═════ RECORDS SHOWN
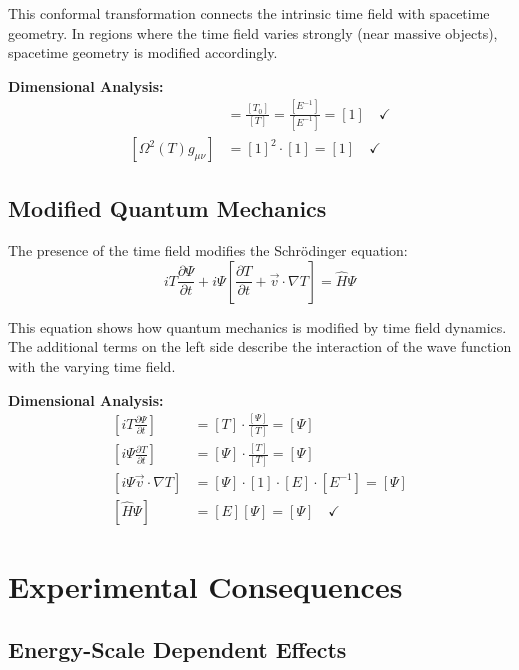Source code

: \documentclass[12pt,a4paper]{report}
\begin{document}
	This conformal transformation connects the intrinsic time field with spacetime geometry. In regions where the time field varies strongly (near massive objects), spacetime geometry is modified accordingly.
	
	\textbf{Dimensional Analysis:}
	\begin{align}
		[\Omega(T)] &= \frac{[T_0]}{[T]} = \frac{[E^{-1}]}{[E^{-1}]} = [1] \quad \checkmark \\
		[\Omega^2(T) g_{\mu\nu}] &= [1]^2 \cdot [1] = [1] \quad \checkmark
	\end{align}
	
	\subsection{Modified Quantum Mechanics}\label{subsec:modified_quantum_mechanics}
	
	The presence of the time field modifies the Schrödinger equation:
	\begin{equation}
		i T \frac{\partial\Psi}{\partial t} + i\Psi\left[\frac{\partial T}{\partial t} + \vec{v} \cdot \nabla T\right] = \hat{H}\Psi
		\label{eq:modified_schrodinger}
	\end{equation}
	
	This equation shows how quantum mechanics is modified by time field dynamics. The additional terms on the left side describe the interaction of the wave function with the varying time field.
	
	\textbf{Dimensional Analysis:}
	\begin{align}
		\left[i T \frac{\partial\Psi}{\partial t}\right] &= [T] \cdot \frac{[\Psi]}{[T]} = [\Psi] \\
		\left[i\Psi\frac{\partial T}{\partial t}\right] &= [\Psi] \cdot \frac{[T]}{[T]} = [\Psi] \\
		\left[i\Psi\vec{v} \cdot \nabla T\right] &= [\Psi] \cdot [1] \cdot [E] \cdot [E^{-1}] = [\Psi] \\
		[\hat{H}\Psi] &= [E][\Psi] = [\Psi] \quad \checkmark
	\end{align}
	
	\section{Experimental Consequences}\label{sec:experimental_consequences}
	
	\subsection{Energy-Scale Dependent Effects}\label{subsec:energy_scale_effects}
	
\end{document}
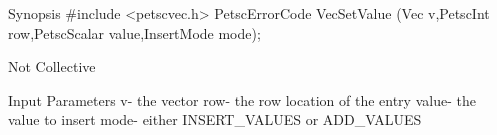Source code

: Synopsis
#include <petscvec.h>
PetscErrorCode VecSetValue
   (Vec v,PetscInt row,PetscScalar value,InsertMode mode);

Not Collective

Input Parameters
v- the vector
row- the row location of the entry
value- the value to insert
mode- either INSERT_VALUES or ADD_VALUES
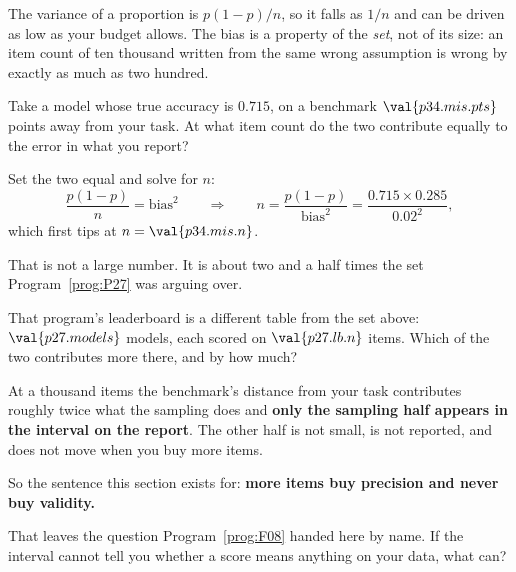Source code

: \begin{fr}

The variance of a proportion is $p(1-p)/n$, so it falls as $1/n$ and can be
driven as low as your budget allows. The bias is a property of the
\emph{set}, not of its size: an item count of ten thousand written from the
same wrong assumption is wrong by exactly as much as two hundred.

Take a model whose true accuracy is $\num{0.715}$, on a benchmark
$\val{p34.mis.pts}$ points away from your task. At what item count do the two
contribute equally to the error in what you report?
\dotline
\nextframe
\end{fr}

\begin{fr}
\begin{ansblock}
Set the two equal and solve for $n$:
\[ \frac{p(1-p)}{n} = \text{bias}^{2}
   \qquad\Longrightarrow\qquad
   n = \frac{p(1-p)}{\text{bias}^{2}}
     = \frac{\num{0.715} \times \num{0.285}}{\num{0.02}^{2}} , \]
which first tips at $n = \val{p34.mis.n}$.
\end{ansblock}

That is not a large number. It is about two and a half times the set
Program~\ref{prog:P27} was arguing over.

That program's leaderboard is a different table from the set above:
$\val{p27.models}$ models, each scored on $\val{p27.lb.n}$ items. Which of
the two contributes more there, and by how much?
\dotline
\nextframe
\end{fr}

\begin{fr}

At a thousand items the benchmark's distance from your task contributes
roughly twice what the sampling does \dash{} and \textbf{only the sampling
half appears in the interval on the report}. The other half is not small, is
not reported, and does not move when you buy more items.

So the sentence this section exists for: \textbf{more items buy precision and
never buy validity.}

That leaves the question Program~\ref{prog:F08} handed here by name. If the
interval cannot tell you whether a score means anything on your data, what
can?
\dotline
\nextframe
\end{fr}

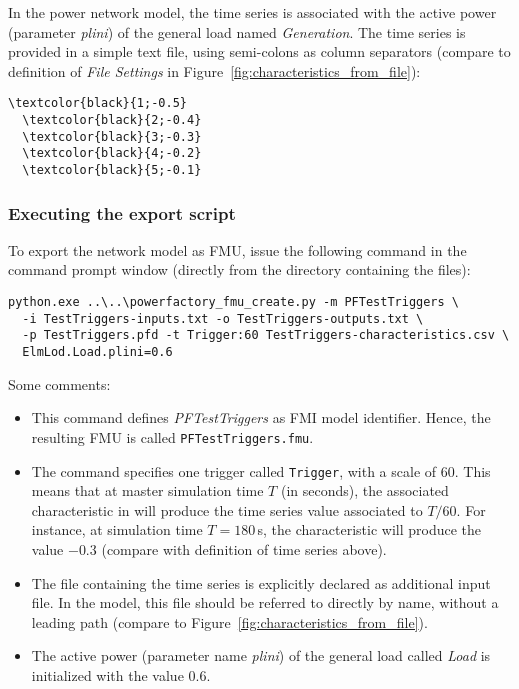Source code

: In the power network model, the time series is associated with the active power (parameter \emph{plini}) of the general load named \emph{Generation}. The time series is provided in a simple text file, using semi-colons as column separators (compare to definition of \emph{File Settings} in Figure~\ref{fig:characteristics_from_file}):
\begin{Verbatim}[frame=single,commandchars=\\\{\}]
  \textcolor{black}{1;-0.5}
  \textcolor{black}{2;-0.4}
  \textcolor{black}{3;-0.3}
  \textcolor{black}{4;-0.2}
  \textcolor{black}{5;-0.1}
\end{Verbatim}

\subsubsection*{Executing the export script}

To export the network model as FMU, issue the following command in the command prompt window (directly from the directory containing the files):
\begin{verbatim}
python.exe ..\..\powerfactory_fmu_create.py -m PFTestTriggers \
  -i TestTriggers-inputs.txt -o TestTriggers-outputs.txt \
  -p TestTriggers.pfd -t Trigger:60 TestTriggers-characteristics.csv \
  ElmLod.Load.plini=0.6
\end{verbatim}
Some comments:
\begin{itemize}
  \item This command defines \emph{PFTestTriggers} as FMI model identifier.
  Hence, the resulting FMU is called \texttt{PFTestTriggers.fmu}.
  \item The command specifies one trigger called \texttt{Trigger}, with a scale of 60.
  This means that at master simulation time $T$ (in seconds), the associated characteristic in \pf will produce the time series value associated to $T/60$.
  For instance, at simulation time $T=180\,$s, the characteristic will produce the value $-0.3$ (compare with definition of time series above).
  \item The file containing the time series is explicitly declared as additional input file.
  In the \pf model, this file should be referred to directly by name, without a leading path (compare to Figure~\ref{fig:characteristics_from_file}).
  \item The active power (parameter name \emph{plini}) of the general load called \emph{Load} is initialized with the value $0.6$.
\end{itemize}


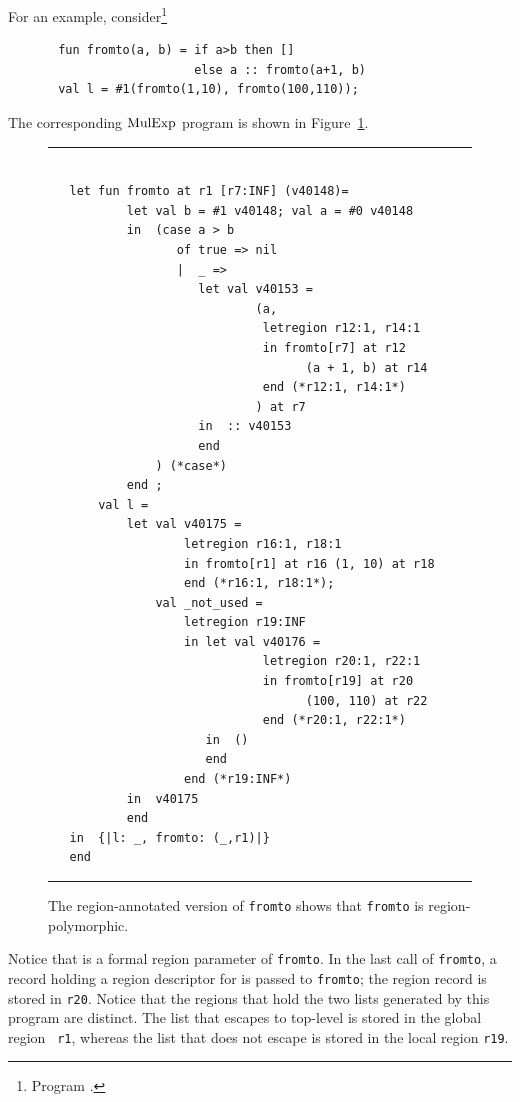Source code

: \documentclass[12pt]{book}
\begin{document}
For an example, consider\footnote{Program .}
\begin{verbatim}
       fun fromto(a, b) = if a>b then []
                          else a :: fromto(a+1, b)
       val l = #1(fromto(1,10), fromto(100,110));
\end{verbatim}
The corresponding $\hbox{\rm MulExp}$ program is shown in Figure~\ref{fromto.fig}.
\begin{figure}
\hrule
\begin{verbatim}

   let fun fromto at r1 [r7:INF] (v40148)= 
           let val b = #1 v40148; val a = #0 v40148
           in  (case a > b 
                  of true => nil
                  |  _ => 
                     let val v40153 = 
                             (a, 
                              letregion r12:1, r14:1 
                              in fromto[r7] at r12 
                                    (a + 1, b) at r14 
                              end (*r12:1, r14:1*)
                             ) at r7
                     in  :: v40153
                     end 
               ) (*case*) 
           end ; 
       val l = 
           let val v40175 = 
                   letregion r16:1, r18:1 
                   in fromto[r1] at r16 (1, 10) at r18 
                   end (*r16:1, r18:1*); 
               val _not_used = 
                   letregion r19:INF 
                   in let val v40176 = 
                              letregion r20:1, r22:1 
                              in fromto[r19] at r20 
                                    (100, 110) at r22 
                              end (*r20:1, r22:1*)
                      in  ()
                      end  
                   end (*r19:INF*)
           in  v40175
           end 
   in  {|l: _, fromto: (_,r1)|}
   end 
\end{verbatim}
\caption{The region-annotated version of {\tt fromto} shows that {\tt fromto}
is region-polymorphic.}
\medskip

\hrule
\label{fromto.fig}
\end{figure}
Notice that  is a formal region parameter of {\tt fromto}.
In the last call of {\tt fromto}, a record holding a
region descriptor for  is passed to {\tt fromto};
the region record is stored in {\tt r20}. Notice that the regions that hold
the two lists generated by this program are distinct. 
The list that escapes to top-level is stored in the global region {\tt
  r1}, whereas the list that does not escape is stored in the local
region {\tt r19}.
\end{document}
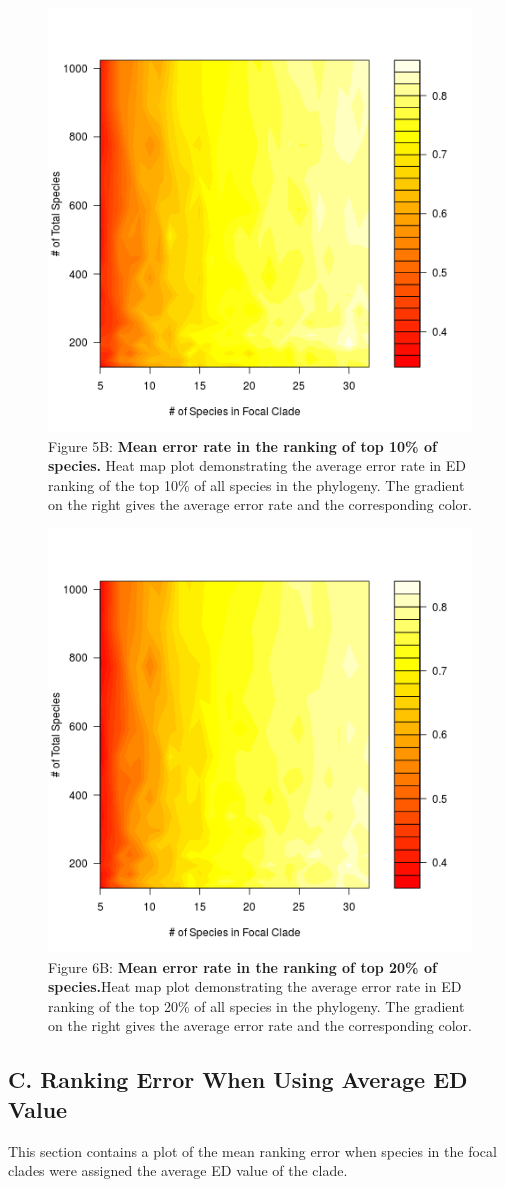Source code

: \documentclass[10pt,english]{article}
\begin{document}
\begin{figure}[!ht]
  \center
  \includegraphics[width=.5\textwidth]{errorRate10pct.png}
  \caption*{Figure 5B: \textbf{Mean error rate in the ranking of top 10\% of species.} Heat
  map plot demonstrating the average error rate in ED ranking of the top 10\% of
  all species in the phylogeny. The gradient on the right gives the average
  error rate and the corresponding color.}
\end{figure}

\begin{figure}[!ht]
  \center
  \includegraphics[width=.5\textwidth]{errorRate20pct.png}
  \caption*{Figure 6B: \textbf{Mean error rate in the ranking of top 20\% of species.}Heat
  map plot demonstrating the average error rate in ED ranking of the top 20\% of
  all species in the phylogeny. The gradient on the right gives the average
  error rate and the corresponding color.}
\end{figure}
\clearpage
\subsection*{C. Ranking Error When Using Average ED Value}

This section contains a plot of the mean ranking error when species in the focal
clades were assigned the average ED value of the clade.
\end{document}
══════════
- ABOUT THIS TASK: Where the string "above" occurs in a line of the listing, copy the line.

- WRITTEN RESPONSE:
That program's leaderboard is a different table from the set above:
  For instance, at simulation time $T=180\,$s, the characteristic will produce the value $-0.3$ (compare with definition of time series above).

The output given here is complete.